Task goal → Every line of the data must be copied exactly.

┌─ Data provided

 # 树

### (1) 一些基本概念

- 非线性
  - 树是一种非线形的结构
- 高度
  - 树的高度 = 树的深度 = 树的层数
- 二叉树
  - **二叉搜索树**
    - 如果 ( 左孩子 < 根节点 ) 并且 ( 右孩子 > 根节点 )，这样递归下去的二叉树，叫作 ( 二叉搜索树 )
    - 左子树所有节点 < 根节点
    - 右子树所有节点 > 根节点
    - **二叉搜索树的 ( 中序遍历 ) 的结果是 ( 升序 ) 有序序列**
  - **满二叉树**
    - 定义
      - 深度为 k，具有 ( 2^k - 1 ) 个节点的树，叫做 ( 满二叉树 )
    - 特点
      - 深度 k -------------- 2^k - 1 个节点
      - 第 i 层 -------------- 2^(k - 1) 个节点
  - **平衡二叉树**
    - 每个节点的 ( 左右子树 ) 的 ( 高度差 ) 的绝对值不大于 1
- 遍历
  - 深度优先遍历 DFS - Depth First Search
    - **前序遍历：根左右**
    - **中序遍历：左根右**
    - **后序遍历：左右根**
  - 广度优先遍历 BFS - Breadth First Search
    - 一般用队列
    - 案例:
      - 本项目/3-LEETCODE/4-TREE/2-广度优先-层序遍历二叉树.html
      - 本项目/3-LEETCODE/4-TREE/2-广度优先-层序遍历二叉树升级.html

└─

Solution to the exercise →
 # 树

### (1) 一些基本概念

- 非线性
  - 树是一种非线形的结构
- 高度
  - 树的高度 = 树的深度 = 树的层数
- 二叉树
  - **二叉搜索树**
    - 如果 ( 左孩子 < 根节点 ) 并且 ( 右孩子 > 根节点 )，这样递归下去的二叉树，叫作 ( 二叉搜索树 )
    - 左子树所有节点 < 根节点
    - 右子树所有节点 > 根节点
    - **二叉搜索树的 ( 中序遍历 ) 的结果是 ( 升序 ) 有序序列**
  - **满二叉树**
    - 定义
      - 深度为 k，具有 ( 2^k - 1 ) 个节点的树，叫做 ( 满二叉树 )
    - 特点
      - 深度 k -------------- 2^k - 1 个节点
      - 第 i 层 -------------- 2^(k - 1) 个节点
  - **平衡二叉树**
    - 每个节点的 ( 左右子树 ) 的 ( 高度差 ) 的绝对值不大于 1
- 遍历
  - 深度优先遍历 DFS - Depth First Search
    - **前序遍历：根左右**
    - **中序遍历：左根右**
    - **后序遍历：左右根**
  - 广度优先遍历 BFS - Breadth First Search
    - 一般用队列
    - 案例:
      - 本项目/3-LEETCODE/4-TREE/2-广度优先-层序遍历二叉树.html
      - 本项目/3-LEETCODE/4-TREE/2-广度优先-层序遍历二叉树升级.html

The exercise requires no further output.